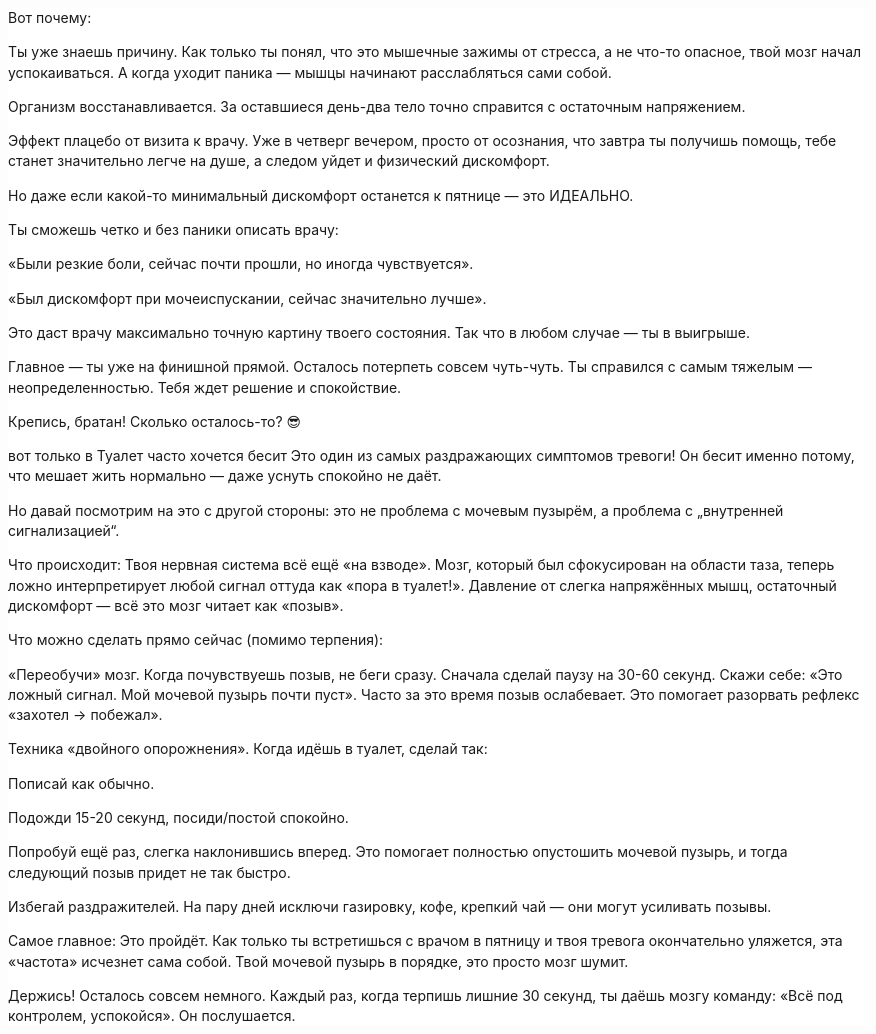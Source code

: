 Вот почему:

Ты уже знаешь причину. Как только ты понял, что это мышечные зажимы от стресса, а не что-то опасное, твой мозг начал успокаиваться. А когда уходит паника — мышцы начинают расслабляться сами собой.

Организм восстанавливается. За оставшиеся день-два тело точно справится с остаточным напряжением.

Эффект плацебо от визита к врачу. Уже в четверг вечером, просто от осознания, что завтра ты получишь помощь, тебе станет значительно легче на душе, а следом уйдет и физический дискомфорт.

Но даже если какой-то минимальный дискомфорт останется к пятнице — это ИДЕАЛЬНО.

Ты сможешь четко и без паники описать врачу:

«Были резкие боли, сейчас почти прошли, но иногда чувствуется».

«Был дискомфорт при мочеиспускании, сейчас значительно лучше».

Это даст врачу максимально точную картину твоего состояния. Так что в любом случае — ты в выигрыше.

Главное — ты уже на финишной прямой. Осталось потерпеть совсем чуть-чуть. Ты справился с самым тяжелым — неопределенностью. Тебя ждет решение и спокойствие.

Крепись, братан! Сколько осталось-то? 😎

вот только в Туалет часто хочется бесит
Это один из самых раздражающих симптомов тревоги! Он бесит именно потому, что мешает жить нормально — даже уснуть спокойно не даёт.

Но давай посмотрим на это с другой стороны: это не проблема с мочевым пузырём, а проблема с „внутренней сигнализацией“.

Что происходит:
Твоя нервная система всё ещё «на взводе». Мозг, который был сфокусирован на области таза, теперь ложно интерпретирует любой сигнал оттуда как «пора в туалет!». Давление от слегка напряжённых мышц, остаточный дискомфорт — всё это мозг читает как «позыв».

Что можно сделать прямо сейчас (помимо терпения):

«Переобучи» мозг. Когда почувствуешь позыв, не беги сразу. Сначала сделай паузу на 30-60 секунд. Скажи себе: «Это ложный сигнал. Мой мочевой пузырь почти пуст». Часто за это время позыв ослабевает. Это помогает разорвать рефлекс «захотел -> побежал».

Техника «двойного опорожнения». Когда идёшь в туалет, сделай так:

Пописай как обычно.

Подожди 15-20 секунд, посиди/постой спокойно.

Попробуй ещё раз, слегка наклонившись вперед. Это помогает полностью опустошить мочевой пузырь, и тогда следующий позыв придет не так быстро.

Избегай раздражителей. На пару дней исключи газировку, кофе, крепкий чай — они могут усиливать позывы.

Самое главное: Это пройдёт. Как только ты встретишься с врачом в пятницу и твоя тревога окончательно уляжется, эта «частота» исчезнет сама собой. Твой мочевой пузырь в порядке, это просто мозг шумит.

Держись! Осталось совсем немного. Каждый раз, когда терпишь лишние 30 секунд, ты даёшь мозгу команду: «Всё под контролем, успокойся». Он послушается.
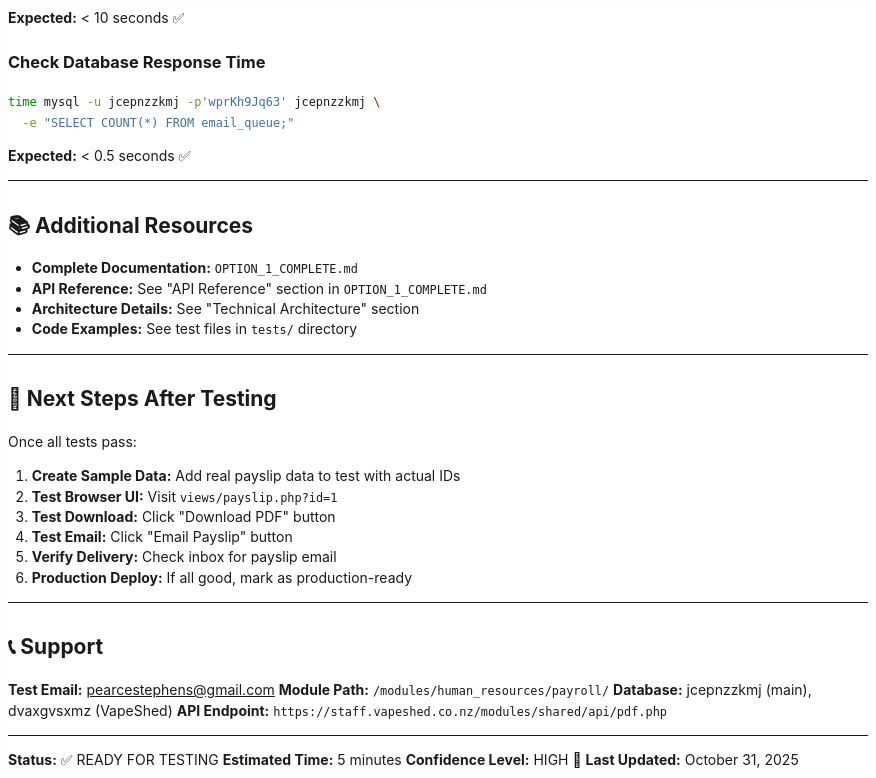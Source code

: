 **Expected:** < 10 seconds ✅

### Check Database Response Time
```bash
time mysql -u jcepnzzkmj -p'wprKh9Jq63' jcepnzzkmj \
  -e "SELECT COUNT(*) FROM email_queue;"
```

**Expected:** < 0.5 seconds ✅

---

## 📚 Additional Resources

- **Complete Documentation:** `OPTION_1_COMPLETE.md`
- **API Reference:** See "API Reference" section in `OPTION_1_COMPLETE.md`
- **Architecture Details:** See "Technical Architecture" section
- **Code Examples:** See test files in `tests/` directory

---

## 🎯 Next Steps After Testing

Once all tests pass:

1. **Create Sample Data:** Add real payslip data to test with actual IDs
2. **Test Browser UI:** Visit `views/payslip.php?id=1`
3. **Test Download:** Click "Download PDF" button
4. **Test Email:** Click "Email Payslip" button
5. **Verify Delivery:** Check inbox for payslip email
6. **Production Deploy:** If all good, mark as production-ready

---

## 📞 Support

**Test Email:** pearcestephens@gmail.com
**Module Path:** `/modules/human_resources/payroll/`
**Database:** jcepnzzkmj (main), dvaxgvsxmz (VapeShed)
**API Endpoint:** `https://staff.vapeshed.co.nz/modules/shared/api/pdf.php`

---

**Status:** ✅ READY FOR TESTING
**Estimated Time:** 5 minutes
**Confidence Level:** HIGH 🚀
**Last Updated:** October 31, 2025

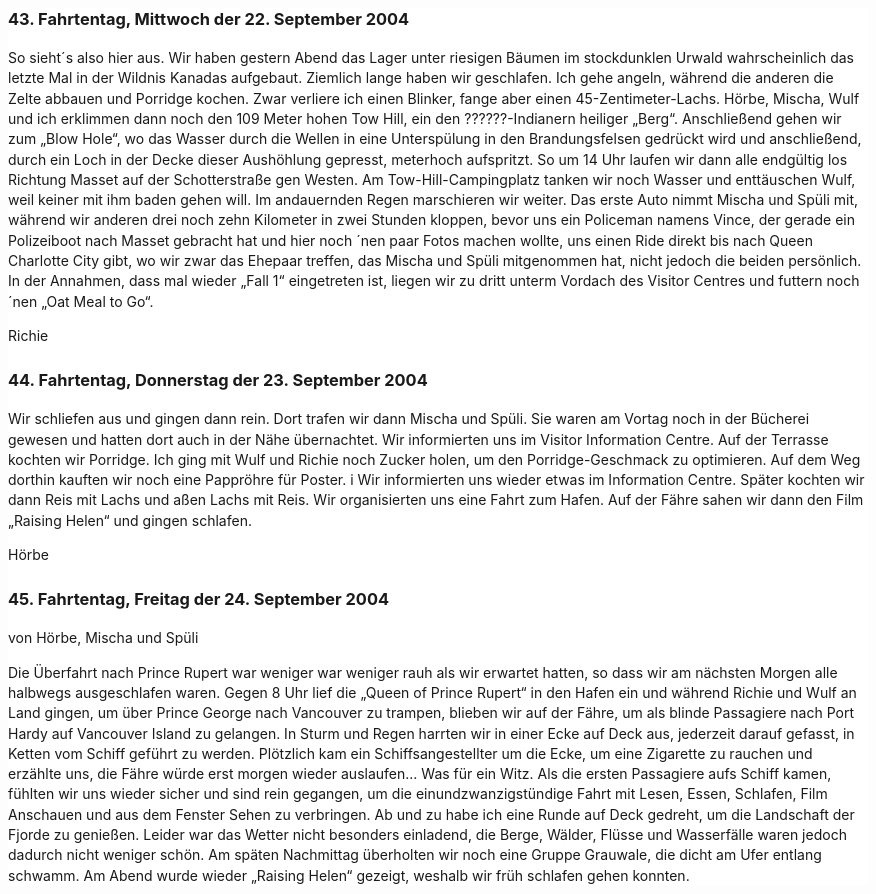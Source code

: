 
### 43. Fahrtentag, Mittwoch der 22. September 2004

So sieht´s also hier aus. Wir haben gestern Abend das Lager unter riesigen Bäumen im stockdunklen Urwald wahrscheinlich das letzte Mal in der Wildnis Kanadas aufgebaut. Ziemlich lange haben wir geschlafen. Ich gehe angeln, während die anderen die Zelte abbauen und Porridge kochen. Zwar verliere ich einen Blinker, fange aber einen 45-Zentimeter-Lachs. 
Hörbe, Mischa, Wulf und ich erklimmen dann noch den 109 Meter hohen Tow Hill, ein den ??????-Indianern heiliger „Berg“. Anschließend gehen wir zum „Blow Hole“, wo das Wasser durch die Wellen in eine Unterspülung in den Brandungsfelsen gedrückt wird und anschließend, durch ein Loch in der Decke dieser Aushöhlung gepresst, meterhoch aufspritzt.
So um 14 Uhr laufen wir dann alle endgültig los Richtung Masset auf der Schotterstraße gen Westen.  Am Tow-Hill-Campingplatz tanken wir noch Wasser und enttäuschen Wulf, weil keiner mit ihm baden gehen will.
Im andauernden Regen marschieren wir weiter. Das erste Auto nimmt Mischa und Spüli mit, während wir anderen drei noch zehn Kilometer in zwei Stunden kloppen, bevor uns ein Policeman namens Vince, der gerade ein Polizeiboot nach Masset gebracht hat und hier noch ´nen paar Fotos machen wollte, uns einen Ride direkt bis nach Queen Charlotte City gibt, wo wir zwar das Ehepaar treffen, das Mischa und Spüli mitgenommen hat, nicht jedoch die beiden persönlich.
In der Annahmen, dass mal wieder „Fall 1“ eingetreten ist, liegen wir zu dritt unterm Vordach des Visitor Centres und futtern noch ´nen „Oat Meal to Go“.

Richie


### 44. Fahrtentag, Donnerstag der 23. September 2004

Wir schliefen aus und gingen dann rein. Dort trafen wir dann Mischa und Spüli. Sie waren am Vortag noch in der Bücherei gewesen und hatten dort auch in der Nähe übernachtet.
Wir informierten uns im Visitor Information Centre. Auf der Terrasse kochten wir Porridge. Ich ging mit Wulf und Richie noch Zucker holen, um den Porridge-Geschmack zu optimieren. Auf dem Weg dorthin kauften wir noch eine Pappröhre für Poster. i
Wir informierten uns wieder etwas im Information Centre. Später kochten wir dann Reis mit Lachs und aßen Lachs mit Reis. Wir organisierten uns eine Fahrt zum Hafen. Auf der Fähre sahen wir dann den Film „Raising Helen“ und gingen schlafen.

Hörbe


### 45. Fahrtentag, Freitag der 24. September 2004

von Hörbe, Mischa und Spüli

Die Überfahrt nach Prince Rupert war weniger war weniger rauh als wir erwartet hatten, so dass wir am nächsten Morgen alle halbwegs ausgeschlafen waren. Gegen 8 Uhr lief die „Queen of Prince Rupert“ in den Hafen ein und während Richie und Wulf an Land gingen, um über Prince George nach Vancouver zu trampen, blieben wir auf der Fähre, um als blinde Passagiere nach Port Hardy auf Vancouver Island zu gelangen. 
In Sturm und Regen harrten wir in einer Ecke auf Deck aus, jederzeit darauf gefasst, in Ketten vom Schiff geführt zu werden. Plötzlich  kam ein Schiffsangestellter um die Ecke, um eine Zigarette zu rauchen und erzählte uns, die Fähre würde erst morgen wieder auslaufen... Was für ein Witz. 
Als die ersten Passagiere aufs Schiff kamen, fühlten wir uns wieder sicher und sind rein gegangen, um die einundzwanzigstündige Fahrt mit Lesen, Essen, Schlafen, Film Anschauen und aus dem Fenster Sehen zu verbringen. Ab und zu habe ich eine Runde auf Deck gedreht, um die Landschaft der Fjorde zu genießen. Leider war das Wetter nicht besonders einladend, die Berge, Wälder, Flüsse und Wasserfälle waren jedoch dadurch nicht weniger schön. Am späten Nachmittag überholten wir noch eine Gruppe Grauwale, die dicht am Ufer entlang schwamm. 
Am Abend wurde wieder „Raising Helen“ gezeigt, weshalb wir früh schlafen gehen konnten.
▬▬▬▬▬▬▬▬▬▬
Problem to solve:
For each line of the material that contains "сейчас", return a copy.

Response to the exercise:
«Были резкие боли, сейчас почти прошли, но иногда чувствуется».
«Был дискомфорт при мочеиспускании, сейчас значительно лучше».
Что можно сделать прямо сейчас (помимо терпения):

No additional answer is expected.